La abuela Clara no debía ver a Elián; y lo sabía. Porque sentía como se escapaba un poco de su vida, cuando la abrazaba. Estaba violando reglas con la Parca, y era un alto precio el que debería pagar. Así que tomó valor para decírselo aquella noche, cuando la muerte viniera por ella para darle un poco de materia.
Elián observó el terror en el rostro de la Muerte, mientras él cargaba uno de los costales de almas en su espalda. Y contempló la fuente de su miedo a las orillas del río Temascatío. Aquel ser que los observaba con sus ojos vacíos y una sonrisa hueca y sin alma. Era la calabaza de Halloween que los contemplaba con ironía, mientras destruía las raíces de su pueblo.
– ¡Mira! ésa es la comunidad del Cajón – dijo la Muerte – Junto a la de los Prietos, donde antes ponían altares para sus muertos.
– Pero ya no – agregó con nostalgia, mientras una lágrima brotaba de sus ojos vacíos.
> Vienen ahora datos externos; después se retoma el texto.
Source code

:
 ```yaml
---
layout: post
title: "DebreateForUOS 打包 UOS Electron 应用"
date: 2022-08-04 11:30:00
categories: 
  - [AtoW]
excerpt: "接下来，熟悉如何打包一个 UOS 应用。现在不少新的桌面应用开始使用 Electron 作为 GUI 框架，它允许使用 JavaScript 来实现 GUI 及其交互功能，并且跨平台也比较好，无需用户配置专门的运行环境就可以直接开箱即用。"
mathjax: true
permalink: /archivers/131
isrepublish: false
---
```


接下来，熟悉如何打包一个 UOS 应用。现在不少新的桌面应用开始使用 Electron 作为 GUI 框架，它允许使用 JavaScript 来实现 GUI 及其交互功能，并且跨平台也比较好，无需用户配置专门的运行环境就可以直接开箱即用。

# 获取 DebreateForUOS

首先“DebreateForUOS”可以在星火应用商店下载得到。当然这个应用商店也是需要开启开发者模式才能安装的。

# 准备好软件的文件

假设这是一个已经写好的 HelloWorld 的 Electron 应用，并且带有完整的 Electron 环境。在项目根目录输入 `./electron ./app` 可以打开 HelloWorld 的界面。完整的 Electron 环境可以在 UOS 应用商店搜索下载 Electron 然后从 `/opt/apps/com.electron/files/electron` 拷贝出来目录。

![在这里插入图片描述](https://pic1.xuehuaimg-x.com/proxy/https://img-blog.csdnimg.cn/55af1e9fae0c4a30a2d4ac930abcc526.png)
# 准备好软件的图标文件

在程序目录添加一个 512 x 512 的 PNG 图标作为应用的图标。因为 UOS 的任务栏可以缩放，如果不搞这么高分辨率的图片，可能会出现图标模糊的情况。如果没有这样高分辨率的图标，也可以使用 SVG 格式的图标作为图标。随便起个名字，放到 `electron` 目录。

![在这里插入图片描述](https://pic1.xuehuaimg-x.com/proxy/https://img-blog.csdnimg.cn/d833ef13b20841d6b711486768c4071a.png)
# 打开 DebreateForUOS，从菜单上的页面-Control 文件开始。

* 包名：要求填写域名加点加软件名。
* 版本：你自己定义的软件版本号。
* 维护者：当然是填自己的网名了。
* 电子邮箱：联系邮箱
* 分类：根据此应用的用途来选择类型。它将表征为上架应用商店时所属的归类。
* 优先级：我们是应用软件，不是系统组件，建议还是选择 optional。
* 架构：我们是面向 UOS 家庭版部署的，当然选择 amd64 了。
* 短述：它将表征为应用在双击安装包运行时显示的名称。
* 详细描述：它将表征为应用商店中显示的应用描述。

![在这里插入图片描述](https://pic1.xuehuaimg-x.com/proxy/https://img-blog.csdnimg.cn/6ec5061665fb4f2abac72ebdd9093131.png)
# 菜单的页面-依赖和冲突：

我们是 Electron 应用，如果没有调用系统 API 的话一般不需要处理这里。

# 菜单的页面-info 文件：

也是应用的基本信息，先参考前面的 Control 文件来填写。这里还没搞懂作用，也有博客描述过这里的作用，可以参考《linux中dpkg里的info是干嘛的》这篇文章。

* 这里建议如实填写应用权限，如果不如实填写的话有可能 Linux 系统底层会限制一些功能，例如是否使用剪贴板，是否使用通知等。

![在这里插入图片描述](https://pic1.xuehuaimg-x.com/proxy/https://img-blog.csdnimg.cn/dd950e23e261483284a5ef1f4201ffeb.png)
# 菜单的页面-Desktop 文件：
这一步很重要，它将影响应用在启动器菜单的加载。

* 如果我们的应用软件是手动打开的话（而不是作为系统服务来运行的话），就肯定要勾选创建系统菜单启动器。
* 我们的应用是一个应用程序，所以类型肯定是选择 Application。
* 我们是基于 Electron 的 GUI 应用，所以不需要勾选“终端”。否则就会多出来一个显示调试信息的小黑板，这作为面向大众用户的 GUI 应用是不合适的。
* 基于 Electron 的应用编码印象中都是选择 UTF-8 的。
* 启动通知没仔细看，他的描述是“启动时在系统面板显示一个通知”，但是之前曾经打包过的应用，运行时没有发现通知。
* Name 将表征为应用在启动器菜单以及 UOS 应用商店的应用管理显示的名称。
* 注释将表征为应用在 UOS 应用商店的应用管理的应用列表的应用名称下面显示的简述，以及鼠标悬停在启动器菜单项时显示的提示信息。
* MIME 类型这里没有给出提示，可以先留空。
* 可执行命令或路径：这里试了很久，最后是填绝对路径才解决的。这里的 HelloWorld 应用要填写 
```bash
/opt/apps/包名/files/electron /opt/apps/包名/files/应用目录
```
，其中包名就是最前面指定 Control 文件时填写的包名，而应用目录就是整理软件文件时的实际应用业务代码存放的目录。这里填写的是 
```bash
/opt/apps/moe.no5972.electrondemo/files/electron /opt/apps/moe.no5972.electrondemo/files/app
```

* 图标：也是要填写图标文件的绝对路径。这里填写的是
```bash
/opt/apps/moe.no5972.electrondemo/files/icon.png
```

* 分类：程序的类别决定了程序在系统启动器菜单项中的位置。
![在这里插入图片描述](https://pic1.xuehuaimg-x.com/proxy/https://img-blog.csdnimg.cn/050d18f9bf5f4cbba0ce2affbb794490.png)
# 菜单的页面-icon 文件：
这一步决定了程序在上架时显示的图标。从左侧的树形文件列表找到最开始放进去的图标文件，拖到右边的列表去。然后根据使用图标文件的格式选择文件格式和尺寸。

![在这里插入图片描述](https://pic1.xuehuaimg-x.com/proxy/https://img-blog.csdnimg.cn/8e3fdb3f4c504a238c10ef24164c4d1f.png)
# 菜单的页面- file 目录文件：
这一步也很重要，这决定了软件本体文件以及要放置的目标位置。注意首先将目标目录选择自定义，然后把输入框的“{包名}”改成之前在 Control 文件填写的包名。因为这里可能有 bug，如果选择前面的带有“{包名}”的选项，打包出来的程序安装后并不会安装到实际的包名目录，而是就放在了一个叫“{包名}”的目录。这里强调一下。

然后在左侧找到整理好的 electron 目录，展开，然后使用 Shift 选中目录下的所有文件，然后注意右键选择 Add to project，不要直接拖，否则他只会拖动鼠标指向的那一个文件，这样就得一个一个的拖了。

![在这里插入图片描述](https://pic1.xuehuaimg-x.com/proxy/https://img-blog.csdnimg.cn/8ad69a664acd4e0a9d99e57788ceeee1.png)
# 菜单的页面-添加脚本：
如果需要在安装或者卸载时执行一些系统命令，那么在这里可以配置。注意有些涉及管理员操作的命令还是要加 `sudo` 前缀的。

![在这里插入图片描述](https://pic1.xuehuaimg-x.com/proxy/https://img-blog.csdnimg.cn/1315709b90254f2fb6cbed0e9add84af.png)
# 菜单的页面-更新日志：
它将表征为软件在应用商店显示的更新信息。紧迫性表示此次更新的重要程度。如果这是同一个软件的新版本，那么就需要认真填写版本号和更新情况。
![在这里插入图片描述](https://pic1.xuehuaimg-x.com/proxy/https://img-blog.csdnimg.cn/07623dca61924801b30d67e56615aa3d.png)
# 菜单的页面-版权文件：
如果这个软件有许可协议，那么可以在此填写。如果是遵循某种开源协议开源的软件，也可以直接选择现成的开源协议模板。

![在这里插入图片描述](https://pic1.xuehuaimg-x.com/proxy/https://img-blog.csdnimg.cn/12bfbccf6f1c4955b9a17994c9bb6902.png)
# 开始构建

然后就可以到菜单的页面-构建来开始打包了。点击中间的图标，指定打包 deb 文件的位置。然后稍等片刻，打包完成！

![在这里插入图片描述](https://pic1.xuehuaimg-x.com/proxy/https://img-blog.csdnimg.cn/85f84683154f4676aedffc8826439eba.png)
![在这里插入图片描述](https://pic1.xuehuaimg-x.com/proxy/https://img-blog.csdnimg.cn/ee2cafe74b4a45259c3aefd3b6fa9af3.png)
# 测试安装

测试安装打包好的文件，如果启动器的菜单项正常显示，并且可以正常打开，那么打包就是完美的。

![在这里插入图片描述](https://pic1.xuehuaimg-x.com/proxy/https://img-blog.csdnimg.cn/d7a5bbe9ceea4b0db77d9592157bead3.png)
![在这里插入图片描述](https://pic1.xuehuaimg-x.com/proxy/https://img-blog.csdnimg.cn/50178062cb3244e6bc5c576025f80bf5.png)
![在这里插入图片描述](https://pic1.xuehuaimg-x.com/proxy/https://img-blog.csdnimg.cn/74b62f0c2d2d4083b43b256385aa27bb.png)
Y extendió su mano huesuda para abrir la entrada a su reino, bajo el lecho del río y las aguas putrefactas.
– ¿Por qué no se lo dijiste? – reclamó la abuela Clara a la Parca, mientras veían los alfeñiques en uno de los puestos de Michoacán.
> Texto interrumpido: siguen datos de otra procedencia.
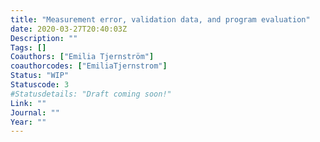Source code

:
 ```yaml
---
title: "Measurement error, validation data, and program evaluation"
date: 2020-03-27T20:40:03Z
Description: ""
Tags: []
Coauthors: ["Emilia Tjernström"]
coauthorcodes: ["EmiliaTjernstrom"]
Status: "WIP"
Statuscode: 3
#Statusdetails: "Draft coming soon!"
Link: ""
Journal: ""
Year: ""
---
```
– No quiero decírselo – contestó la Muerte – Además cuando muera lo conservaré como mi compañero – agregó mientras veía las canoas en la laguna.
– ¿Por qué? – preguntó la abuela con su sonrisa maternal.
– Porque me siento sola – dijo la Muerte – Además temo ser olvidada – agregó mientras contemplaba la máscara de un demonio y una bruja, que se habían colado a su celebración.
– No temas – dijo la abuela Clara – Sí lo dejas vivir y me haces un favor, te prometo que siempre habrá alguien que te recuerde en la tierra.
Y así la Muerte trasportó a la viejecita al jardín Constitución, después de darle un poco de materia por última vez.
La Muerte había tardado más que la última vez en traer a su abuela, y Elián caminó impaciente alrededor del quiosco del jardín, que se levantaba como un soldado de metal en la oscuridad. – ¿Por qué? – le preguntó a su abuela, mientras ella le explicaba que no volvería a verla o abrazarla.
– ¿Acaso no sabes que temo que mueras para siempre en mis recuerdos? – preguntó Elián soltando un sollozo desesperado.
– Mientras me recuerdes viviré por siempre en tu corazón – dijo la abuela desvaneciéndose en el aire de la noche, al depositar un beso en su frente. Y en una hoja blanca que había tirada se plasmó su rostro, con la sonrisa de sus días más felices. Y Elián recogió aquella hoja que atesoraría por siempre.
– Un trato, es un trato – dijo la Muerte y extendió su mano sobre el rostro de Elián, y sintió como su cuerpo se enderezaba y de su cara desaparecían las deformidades. Ahora tendría una oportunidad con Melisa, la mujer que siempre había amado. Ya no estaría solo, por esté último regalo que su abuela y la Muerte le habían hecho.
– Disfruta tu regalo – dijo la Muerte mientras se desvanecía en el aire, sabiendo que aquella familia nunca la olvidaría. Hay quienes dicen que aún ronda las calles Tomasa y Juárez, otros que el jardín Constitución, en busca de quién ponerle la joroba y aquel rostro.